• 1/f noise;
  • co-fluctuation;
  • environmental fluctuations;
  • Flicker noise;
  • hierarchical Bayesian modelling;
  • periodogram


  1. Autocorrelation within ecological time series and synchrony between them may provide insight into the main drivers of observed dynamics.
  2. We here present methods that analyse autocorrelation and synchrony in ecological datasets using a spectral approach combined with Bayesian inference.

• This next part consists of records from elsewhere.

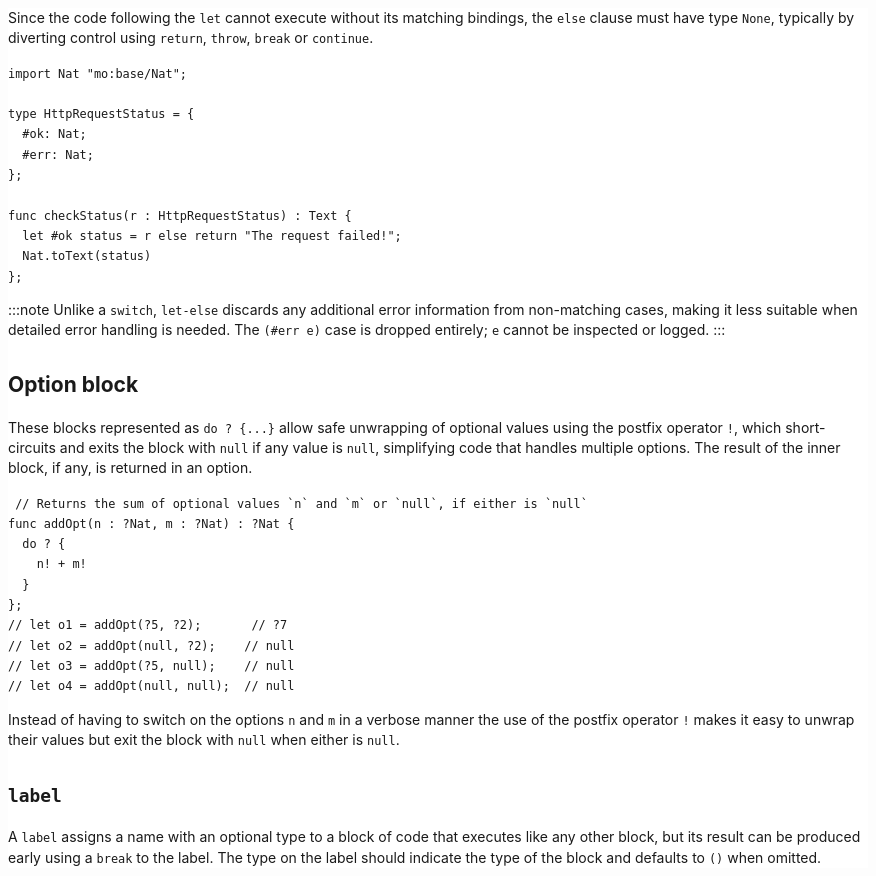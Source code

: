 Since the code following the `let` cannot execute without its matching bindings, the `else` clause must have type `None`, typically by diverting control using `return`, `throw`, `break` or `continue`.

```motoko no-repl
import Nat "mo:base/Nat";

type HttpRequestStatus = {
  #ok: Nat;
  #err: Nat;
};

func checkStatus(r : HttpRequestStatus) : Text {
  let #ok status = r else return "The request failed!";
  Nat.toText(status)
};
```

:::note
Unlike a `switch`, `let-else` discards any additional error information from non-matching cases, making it less suitable when detailed error handling is needed. The `(#err e)` case is dropped entirely; `e` cannot be inspected or logged.
:::

## Option block

These blocks represented as `do ? {...}` allow safe unwrapping of optional values using the postfix operator `!`, which short-circuits and exits the block with `null` if any value is `null`, simplifying code that handles multiple options. The result of the inner block, if any, is returned in an option.


```motoko no-repl
 // Returns the sum of optional values `n` and `m` or `null`, if either is `null`
func addOpt(n : ?Nat, m : ?Nat) : ?Nat {
  do ? {
    n! + m!
  }
};
// let o1 = addOpt(?5, ?2);       // ?7
// let o2 = addOpt(null, ?2);    // null
// let o3 = addOpt(?5, null);    // null
// let o4 = addOpt(null, null);  // null
```

Instead of having to switch on the options `n` and `m` in a verbose manner the use of the postfix operator `!` makes it easy to unwrap their values but exit the block with `null` when either is `null`.

## `label`

A `label` assigns a name with an optional type to a block of code that executes like any other block, but its result can be produced early using a `break` to the label. The type on the label should indicate the type of the block and defaults to `()` when omitted.
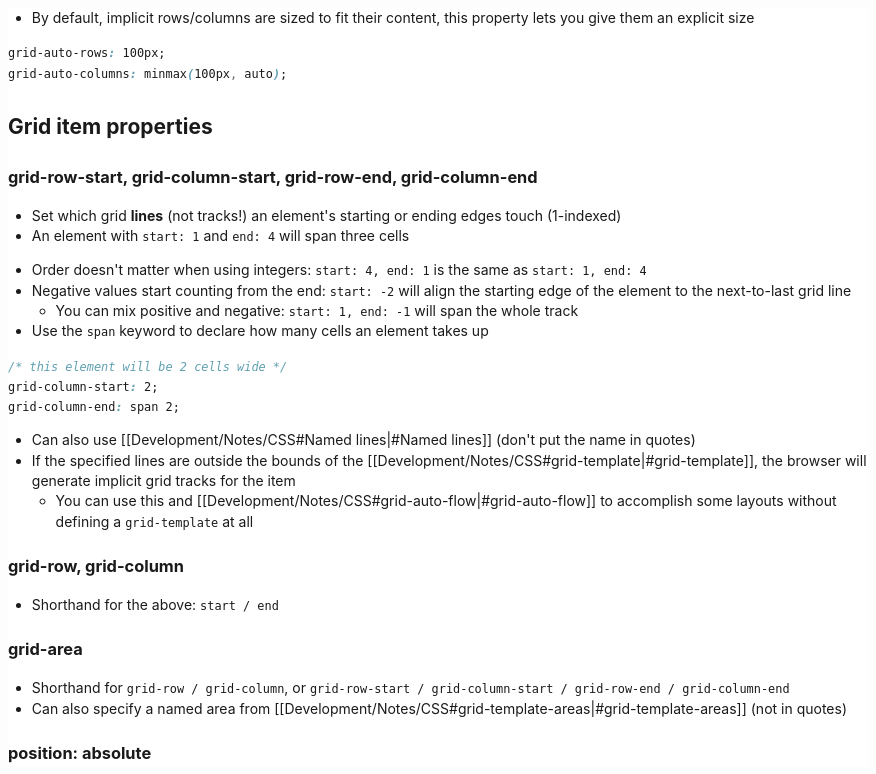 - By default, implicit rows/columns are sized to fit their content, this property lets you give them an explicit size

```css
grid-auto-rows: 100px;
grid-auto-columns: minmax(100px, auto);
```

## Grid item properties

### grid-row-start, grid-column-start, grid-row-end, grid-column-end

- Set which grid **lines** (not tracks!) an element's starting or ending edges touch (1-indexed)
- An element with `start: 1` and `end: 4` will span three cells

<div class="grid-example number-lines" style="grid-template-columns: repeat(5, 1fr);">
    <div></div>
    <div></div>
    <div></div>
    <div></div>
    <div></div>
    <span class="active abs-fill" style="grid-column-start: 1; grid-column-end: 4;"></span>
</div>

- Order doesn't matter when using integers: `start: 4, end: 1` is the same as `start: 1, end: 4`
- Negative values start counting from the end: `start: -2` will align the starting edge of the element to the next-to-last grid line
    - You can mix positive and negative: `start: 1, end: -1` will span the whole track
- Use the `span` keyword to declare how many cells an element takes up

```css
/* this element will be 2 cells wide */
grid-column-start: 2;
grid-column-end: span 2;
```

- Can also use [[Development/Notes/CSS#Named lines\|#Named lines]] (don't put the name in quotes)
- If the specified lines are outside the bounds of the [[Development/Notes/CSS#grid-template\|#grid-template]], the browser will generate implicit grid tracks for the item
    - You can use this and [[Development/Notes/CSS#grid-auto-flow\|#grid-auto-flow]] to accomplish some layouts without defining a `grid-template` at all

### grid-row, grid-column

- Shorthand for the above: `start / end`

### grid-area

- Shorthand for `grid-row / grid-column`, or `grid-row-start / grid-column-start / grid-row-end / grid-column-end`
- Can also specify a named area from [[Development/Notes/CSS#grid-template-areas\|#grid-template-areas]] (not in quotes)

### position: absolute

  3. To exemplify, we implement the method on dendrochronological data of the pedunculate oak (Quercus robur). The data consist of 110 years of growth of 10 live trees and seven trees that died during a synchronized oak death in Sweden in c. 2002–2007. We find that the highest posterior density is found for a noise colour of tree growth of γ ≈ 0·95 (i.e. ‘pink noise’) with little difference between trees, suggesting climatic variation as a driving factor. This is further supported by the presence of synchrony, which we estimate based on phase-shift analysis. We conclude that the synchrony is time-scale dependent with higher synchrony at larger time-scales. We further show that there is no difference between the growth patterns of the alive and dead tree groups. This suggests that the trees were driven by the same factors prior to the synchronized death.
  4. We argue that this method is a promising approach for linking theoretical models with empirical data.